§ ASSIGNED TASK: When you reach the records below, repeat each one exactly as written.

§ SUPPLIED DATA:
____________________
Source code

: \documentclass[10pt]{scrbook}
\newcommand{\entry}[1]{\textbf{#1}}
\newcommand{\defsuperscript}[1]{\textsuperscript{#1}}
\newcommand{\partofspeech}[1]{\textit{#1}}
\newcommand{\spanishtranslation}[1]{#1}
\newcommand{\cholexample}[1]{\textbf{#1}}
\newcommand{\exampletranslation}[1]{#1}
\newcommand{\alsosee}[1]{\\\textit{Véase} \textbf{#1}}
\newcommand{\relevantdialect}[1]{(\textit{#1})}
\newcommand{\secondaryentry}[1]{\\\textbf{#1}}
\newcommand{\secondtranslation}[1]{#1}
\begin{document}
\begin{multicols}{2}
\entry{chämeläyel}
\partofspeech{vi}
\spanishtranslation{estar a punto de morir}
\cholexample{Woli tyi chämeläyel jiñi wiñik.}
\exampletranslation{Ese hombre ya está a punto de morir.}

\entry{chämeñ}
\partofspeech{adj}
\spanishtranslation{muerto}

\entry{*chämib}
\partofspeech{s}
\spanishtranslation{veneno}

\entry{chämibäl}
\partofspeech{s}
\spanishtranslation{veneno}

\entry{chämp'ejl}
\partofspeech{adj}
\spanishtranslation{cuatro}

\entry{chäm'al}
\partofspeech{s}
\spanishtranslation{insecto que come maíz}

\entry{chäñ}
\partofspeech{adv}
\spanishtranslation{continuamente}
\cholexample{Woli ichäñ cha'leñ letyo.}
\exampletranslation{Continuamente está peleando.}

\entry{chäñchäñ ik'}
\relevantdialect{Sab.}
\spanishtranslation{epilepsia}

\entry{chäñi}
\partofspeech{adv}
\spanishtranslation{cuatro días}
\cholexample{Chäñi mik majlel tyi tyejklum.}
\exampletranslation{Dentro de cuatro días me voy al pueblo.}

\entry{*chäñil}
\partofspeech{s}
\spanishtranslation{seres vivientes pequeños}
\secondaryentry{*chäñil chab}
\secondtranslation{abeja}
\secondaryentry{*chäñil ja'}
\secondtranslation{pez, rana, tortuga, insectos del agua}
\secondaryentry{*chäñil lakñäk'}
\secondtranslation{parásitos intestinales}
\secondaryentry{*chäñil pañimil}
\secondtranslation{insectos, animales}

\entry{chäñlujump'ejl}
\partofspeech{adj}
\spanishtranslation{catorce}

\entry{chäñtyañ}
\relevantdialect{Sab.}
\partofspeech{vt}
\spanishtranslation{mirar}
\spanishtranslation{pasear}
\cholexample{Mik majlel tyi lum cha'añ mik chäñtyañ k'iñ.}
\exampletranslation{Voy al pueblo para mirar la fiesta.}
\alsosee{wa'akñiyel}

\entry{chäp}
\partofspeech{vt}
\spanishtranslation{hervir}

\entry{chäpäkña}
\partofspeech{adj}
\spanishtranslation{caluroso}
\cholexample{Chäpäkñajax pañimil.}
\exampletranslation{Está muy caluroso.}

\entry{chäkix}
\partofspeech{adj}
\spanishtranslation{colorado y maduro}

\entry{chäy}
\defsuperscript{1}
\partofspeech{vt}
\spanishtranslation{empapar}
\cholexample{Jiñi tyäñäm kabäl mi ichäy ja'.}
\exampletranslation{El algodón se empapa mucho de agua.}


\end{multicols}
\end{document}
____________________
§ RESPONSE TO THIS EXERCISE:
Source code

: \documentclass[10pt]{scrbook}
\newcommand{\entry}[1]{\textbf{#1}}
\newcommand{\defsuperscript}[1]{\textsuperscript{#1}}
\newcommand{\partofspeech}[1]{\textit{#1}}
\newcommand{\spanishtranslation}[1]{#1}
\newcommand{\cholexample}[1]{\textbf{#1}}
\newcommand{\exampletranslation}[1]{#1}
\newcommand{\alsosee}[1]{\\\textit{Véase} \textbf{#1}}
\newcommand{\relevantdialect}[1]{(\textit{#1})}
\newcommand{\secondaryentry}[1]{\\\textbf{#1}}
\newcommand{\secondtranslation}[1]{#1}
\begin{document}
\begin{multicols}{2}
\entry{chämeläyel}
\partofspeech{vi}
\spanishtranslation{estar a punto de morir}
\cholexample{Woli tyi chämeläyel jiñi wiñik.}
\exampletranslation{Ese hombre ya está a punto de morir.}

\entry{chämeñ}
\partofspeech{adj}
\spanishtranslation{muerto}

\entry{*chämib}
\partofspeech{s}
\spanishtranslation{veneno}

\entry{chämibäl}
\partofspeech{s}
\spanishtranslation{veneno}

\entry{chämp'ejl}
\partofspeech{adj}
\spanishtranslation{cuatro}

\entry{chäm'al}
\partofspeech{s}
\spanishtranslation{insecto que come maíz}

\entry{chäñ}
\partofspeech{adv}
\spanishtranslation{continuamente}
\cholexample{Woli ichäñ cha'leñ letyo.}
\exampletranslation{Continuamente está peleando.}

\entry{chäñchäñ ik'}
\relevantdialect{Sab.}
\spanishtranslation{epilepsia}

\entry{chäñi}
\partofspeech{adv}
\spanishtranslation{cuatro días}
\cholexample{Chäñi mik majlel tyi tyejklum.}
\exampletranslation{Dentro de cuatro días me voy al pueblo.}

\entry{*chäñil}
\partofspeech{s}
\spanishtranslation{seres vivientes pequeños}
\secondaryentry{*chäñil chab}
\secondtranslation{abeja}
\secondaryentry{*chäñil ja'}
\secondtranslation{pez, rana, tortuga, insectos del agua}
\secondaryentry{*chäñil lakñäk'}
\secondtranslation{parásitos intestinales}
\secondaryentry{*chäñil pañimil}
\secondtranslation{insectos, animales}

\entry{chäñlujump'ejl}
\partofspeech{adj}
\spanishtranslation{catorce}

\entry{chäñtyañ}
\relevantdialect{Sab.}
\partofspeech{vt}
\spanishtranslation{mirar}
\spanishtranslation{pasear}
\cholexample{Mik majlel tyi lum cha'añ mik chäñtyañ k'iñ.}
\exampletranslation{Voy al pueblo para mirar la fiesta.}
\alsosee{wa'akñiyel}

\entry{chäp}
\partofspeech{vt}
\spanishtranslation{hervir}

\entry{chäpäkña}
\partofspeech{adj}
\spanishtranslation{caluroso}
\cholexample{Chäpäkñajax pañimil.}
\exampletranslation{Está muy caluroso.}

\entry{chäkix}
\partofspeech{adj}
\spanishtranslation{colorado y maduro}

\entry{chäy}
\defsuperscript{1}
\partofspeech{vt}
\spanishtranslation{empapar}
\cholexample{Jiñi tyäñäm kabäl mi ichäy ja'.}
\exampletranslation{El algodón se empapa mucho de agua.}


\end{multicols}
\end{document}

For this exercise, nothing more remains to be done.